Conservative management of ovarian torsion has previously been described in a number of articles but not from surgeons based in the United Kingdom. Novak’s textbook of gynaecology  reads “The management of suspected ovarian torsion, which can occur at any age, from prepubertal to postmenopausal, is surgical. Previous studies have suggested that ovarian torsion requires oophorectomy on the basis that untwisting of the ovarian pedicle would lead to emboli. Recent studies have suggested that the primary management should be detorsion with ovarian cystectomy; if a cyst is present, normal ovarian function frequently results even in ovaries that do not initially appear to be viable. This management is particularly important in prepubertal and young women. Oophoropexy may be helpful in preventing recurrent torsion”.

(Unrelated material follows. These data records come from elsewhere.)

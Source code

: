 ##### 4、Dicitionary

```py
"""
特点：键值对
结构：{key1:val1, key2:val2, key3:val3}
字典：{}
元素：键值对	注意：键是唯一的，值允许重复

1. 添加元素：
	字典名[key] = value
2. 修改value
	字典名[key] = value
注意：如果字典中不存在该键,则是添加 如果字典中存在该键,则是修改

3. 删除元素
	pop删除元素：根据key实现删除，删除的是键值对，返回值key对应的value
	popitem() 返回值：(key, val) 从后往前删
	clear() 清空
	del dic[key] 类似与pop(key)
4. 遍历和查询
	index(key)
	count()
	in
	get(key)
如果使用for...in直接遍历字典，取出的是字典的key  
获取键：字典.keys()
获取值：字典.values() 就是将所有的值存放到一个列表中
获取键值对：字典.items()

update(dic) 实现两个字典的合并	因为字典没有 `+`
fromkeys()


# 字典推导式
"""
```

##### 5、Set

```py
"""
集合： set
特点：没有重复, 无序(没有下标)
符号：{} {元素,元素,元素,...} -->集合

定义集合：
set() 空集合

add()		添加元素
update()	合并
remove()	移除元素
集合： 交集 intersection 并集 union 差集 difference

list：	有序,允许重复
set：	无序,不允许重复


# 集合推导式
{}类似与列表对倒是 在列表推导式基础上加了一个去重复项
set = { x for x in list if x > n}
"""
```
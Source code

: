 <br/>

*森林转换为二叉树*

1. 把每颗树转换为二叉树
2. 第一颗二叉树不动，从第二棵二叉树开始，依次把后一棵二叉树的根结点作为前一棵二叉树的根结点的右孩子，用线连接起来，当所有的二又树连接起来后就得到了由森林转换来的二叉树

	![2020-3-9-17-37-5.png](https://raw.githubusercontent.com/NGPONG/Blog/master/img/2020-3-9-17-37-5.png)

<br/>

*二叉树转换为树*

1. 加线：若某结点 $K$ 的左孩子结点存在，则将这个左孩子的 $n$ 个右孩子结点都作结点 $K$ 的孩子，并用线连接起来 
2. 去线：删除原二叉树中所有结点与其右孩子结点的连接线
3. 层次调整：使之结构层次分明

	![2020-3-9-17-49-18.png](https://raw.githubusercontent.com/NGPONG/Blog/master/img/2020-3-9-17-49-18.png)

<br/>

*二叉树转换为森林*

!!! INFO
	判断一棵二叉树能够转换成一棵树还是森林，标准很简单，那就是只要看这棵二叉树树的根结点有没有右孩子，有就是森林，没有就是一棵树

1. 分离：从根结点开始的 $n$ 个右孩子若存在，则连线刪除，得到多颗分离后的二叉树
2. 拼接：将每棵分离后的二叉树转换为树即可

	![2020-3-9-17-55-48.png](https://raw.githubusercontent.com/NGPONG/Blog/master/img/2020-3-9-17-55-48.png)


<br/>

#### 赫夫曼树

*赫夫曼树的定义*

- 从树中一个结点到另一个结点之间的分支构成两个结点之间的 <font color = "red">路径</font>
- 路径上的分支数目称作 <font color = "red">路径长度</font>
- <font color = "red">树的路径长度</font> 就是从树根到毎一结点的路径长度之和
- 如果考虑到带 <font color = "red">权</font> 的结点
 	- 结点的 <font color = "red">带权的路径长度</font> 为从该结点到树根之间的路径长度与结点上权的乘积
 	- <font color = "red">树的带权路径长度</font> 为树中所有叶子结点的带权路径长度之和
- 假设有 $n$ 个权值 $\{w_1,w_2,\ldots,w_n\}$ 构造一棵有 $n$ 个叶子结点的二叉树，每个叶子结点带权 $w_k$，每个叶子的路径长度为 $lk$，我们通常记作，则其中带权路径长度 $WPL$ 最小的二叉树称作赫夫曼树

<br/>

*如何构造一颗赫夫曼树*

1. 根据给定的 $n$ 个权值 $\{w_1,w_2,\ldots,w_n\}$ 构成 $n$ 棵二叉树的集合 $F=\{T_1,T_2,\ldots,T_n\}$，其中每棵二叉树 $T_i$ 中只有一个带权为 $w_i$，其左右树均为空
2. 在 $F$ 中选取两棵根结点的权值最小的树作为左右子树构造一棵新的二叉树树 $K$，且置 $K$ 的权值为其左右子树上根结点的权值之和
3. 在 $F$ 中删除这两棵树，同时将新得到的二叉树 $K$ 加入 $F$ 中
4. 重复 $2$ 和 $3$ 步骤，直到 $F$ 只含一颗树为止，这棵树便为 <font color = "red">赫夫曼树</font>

The main immediate concern when monitoring the recovery from conservative surgery is whether necrosis and sepsis develop. In this small series such complications did develop in one case possibly because the ovarian blood supply was further compromised by the diathermy and excision of the Fallopian tube on the same side (removed because of the possibility of an ectopic pregnancy). Nardo et al.  have demonstrated that tubal excision may compromise the ovarian vasculature, thus influencing future ovarian function. The literature on conservative treatment of ovarian torsion does not provide any insight into the aetiology or frequency of this complication.

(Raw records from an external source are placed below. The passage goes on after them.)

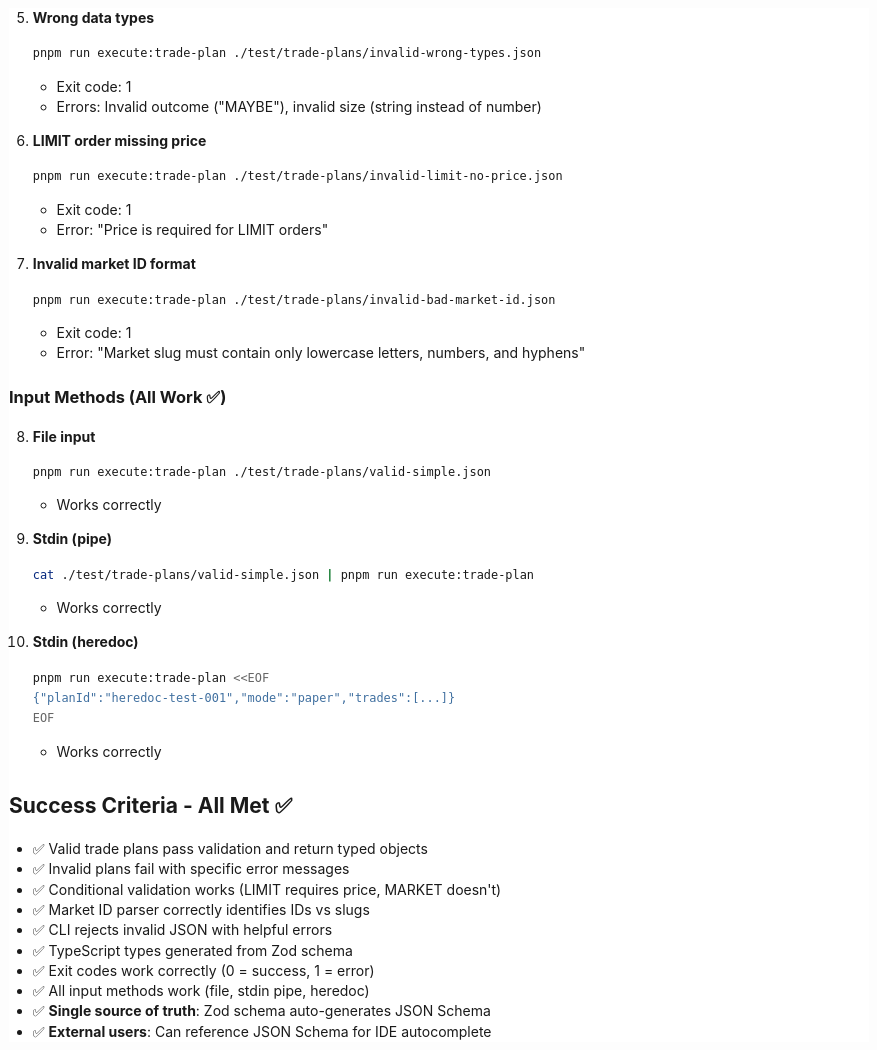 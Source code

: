 5. **Wrong data types**
   ```bash
   pnpm run execute:trade-plan ./test/trade-plans/invalid-wrong-types.json
   ```
   - Exit code: 1
   - Errors: Invalid outcome ("MAYBE"), invalid size (string instead of number)

6. **LIMIT order missing price**
   ```bash
   pnpm run execute:trade-plan ./test/trade-plans/invalid-limit-no-price.json
   ```
   - Exit code: 1
   - Error: "Price is required for LIMIT orders"

7. **Invalid market ID format**
   ```bash
   pnpm run execute:trade-plan ./test/trade-plans/invalid-bad-market-id.json
   ```
   - Exit code: 1
   - Error: "Market slug must contain only lowercase letters, numbers, and hyphens"

### Input Methods (All Work ✅)

8. **File input**
   ```bash
   pnpm run execute:trade-plan ./test/trade-plans/valid-simple.json
   ```
   - Works correctly

9. **Stdin (pipe)**
   ```bash
   cat ./test/trade-plans/valid-simple.json | pnpm run execute:trade-plan
   ```
   - Works correctly

10. **Stdin (heredoc)**
    ```bash
    pnpm run execute:trade-plan <<EOF
    {"planId":"heredoc-test-001","mode":"paper","trades":[...]}
    EOF
    ```
    - Works correctly

## Success Criteria - All Met ✅

- ✅ Valid trade plans pass validation and return typed objects
- ✅ Invalid plans fail with specific error messages
- ✅ Conditional validation works (LIMIT requires price, MARKET doesn't)
- ✅ Market ID parser correctly identifies IDs vs slugs
- ✅ CLI rejects invalid JSON with helpful errors
- ✅ TypeScript types generated from Zod schema
- ✅ Exit codes work correctly (0 = success, 1 = error)
- ✅ All input methods work (file, stdin pipe, heredoc)
- ✅ **Single source of truth**: Zod schema auto-generates JSON Schema
- ✅ **External users**: Can reference JSON Schema for IDE autocomplete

There is no well-defined way of assessing ovarian viability in cases of ovarian torsion. Pre-operative Doppler studies have been employed whilst most surgeons rely on the colour and appearance of the ovary. In our series, some of the ovaries which were conserved appeared to be a blue colour and were very oedematous and congested at the time of surgery but were still viable on follow-up. The length of time of symptoms before surgery has been suggested as a guide to viability but some torsions have an intermittent history suggesting that the blood flow may vary rather than be acutely arrested. Evidence from published series suggests that neither Doppler flow studies nor appearance at surgery are reliable guides to long-term viability.

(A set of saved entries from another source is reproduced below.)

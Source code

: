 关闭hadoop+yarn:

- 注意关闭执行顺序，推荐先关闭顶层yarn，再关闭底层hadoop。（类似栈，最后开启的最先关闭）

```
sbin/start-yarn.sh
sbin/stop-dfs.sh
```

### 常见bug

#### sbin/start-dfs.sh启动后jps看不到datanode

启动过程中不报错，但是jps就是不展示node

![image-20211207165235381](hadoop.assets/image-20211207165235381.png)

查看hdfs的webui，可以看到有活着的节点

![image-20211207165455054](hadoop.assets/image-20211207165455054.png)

After the success of the first case, the authors employed laparoscopic surgery for release of the torsion in the other cases. This may lead to a shorter recovery but may make additional demands on the skills of the surgeon. In pregnancy, although torsion is most common in the first trimester, laparoscopic conservative management of torsion has been described in the 25th week of pregnancy . However, the additional risks, particularly of avoiding uterine injury during the first port introduction, should not be underestimated and complications including pneumamnion and foetal loss have been reported .
It is not clear whether the addition of an ovarian-stabilising suture is an important part of the procedure. Laparoscopic suturing, particularly when the space available, is reduced by the presence of a gravid uterus, can be difficult and may not be worth the additional struggle. The literature does not inform us on this issue although its use is widely recommended.
Ovarian conservation in cases of ovarian torsion appears to be an appropriate and safe management. Further research is required to define which cases are not suitable for this approach.